Material for this task:
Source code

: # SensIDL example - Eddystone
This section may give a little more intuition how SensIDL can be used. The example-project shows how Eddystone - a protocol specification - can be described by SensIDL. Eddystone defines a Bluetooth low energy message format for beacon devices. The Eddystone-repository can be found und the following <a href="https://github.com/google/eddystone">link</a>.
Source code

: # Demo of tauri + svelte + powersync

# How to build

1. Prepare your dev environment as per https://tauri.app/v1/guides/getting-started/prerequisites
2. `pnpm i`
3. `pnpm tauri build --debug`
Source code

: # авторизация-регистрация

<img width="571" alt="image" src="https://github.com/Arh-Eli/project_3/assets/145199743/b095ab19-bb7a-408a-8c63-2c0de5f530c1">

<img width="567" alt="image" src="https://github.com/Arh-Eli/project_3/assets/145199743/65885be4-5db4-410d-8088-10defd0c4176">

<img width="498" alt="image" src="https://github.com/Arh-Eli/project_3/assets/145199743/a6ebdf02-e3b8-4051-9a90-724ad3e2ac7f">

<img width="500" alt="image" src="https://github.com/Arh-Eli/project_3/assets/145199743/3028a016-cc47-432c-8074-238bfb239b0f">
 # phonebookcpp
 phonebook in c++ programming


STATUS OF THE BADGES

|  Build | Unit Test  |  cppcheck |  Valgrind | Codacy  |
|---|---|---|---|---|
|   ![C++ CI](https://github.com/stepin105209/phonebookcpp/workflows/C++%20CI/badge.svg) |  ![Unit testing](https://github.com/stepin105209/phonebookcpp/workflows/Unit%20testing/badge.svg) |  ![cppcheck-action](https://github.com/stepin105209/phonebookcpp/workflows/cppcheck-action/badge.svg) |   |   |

Problem details:
Word for word, set down every line of the material above.

Exercise solution:
Source code

: # SensIDL example - Eddystone
This section may give a little more intuition how SensIDL can be used. The example-project shows how Eddystone - a protocol specification - can be described by SensIDL. Eddystone defines a Bluetooth low energy message format for beacon devices. The Eddystone-repository can be found und the following <a href="https://github.com/google/eddystone">link</a>.
Source code

: # Demo of tauri + svelte + powersync

# How to build

1. Prepare your dev environment as per https://tauri.app/v1/guides/getting-started/prerequisites
2. `pnpm i`
3. `pnpm tauri build --debug`
Source code

: # авторизация-регистрация

<img width="571" alt="image" src="https://github.com/Arh-Eli/project_3/assets/145199743/b095ab19-bb7a-408a-8c63-2c0de5f530c1">

<img width="567" alt="image" src="https://github.com/Arh-Eli/project_3/assets/145199743/65885be4-5db4-410d-8088-10defd0c4176">

<img width="498" alt="image" src="https://github.com/Arh-Eli/project_3/assets/145199743/a6ebdf02-e3b8-4051-9a90-724ad3e2ac7f">

<img width="500" alt="image" src="https://github.com/Arh-Eli/project_3/assets/145199743/3028a016-cc47-432c-8074-238bfb239b0f">
 # phonebookcpp
 phonebook in c++ programming


STATUS OF THE BADGES

|  Build | Unit Test  |  cppcheck |  Valgrind | Codacy  |
|---|---|---|---|---|
|   ![C++ CI](https://github.com/stepin105209/phonebookcpp/workflows/C++%20CI/badge.svg) |  ![Unit testing](https://github.com/stepin105209/phonebookcpp/workflows/Unit%20testing/badge.svg) |  ![cppcheck-action](https://github.com/stepin105209/phonebookcpp/workflows/cppcheck-action/badge.svg) |   |   |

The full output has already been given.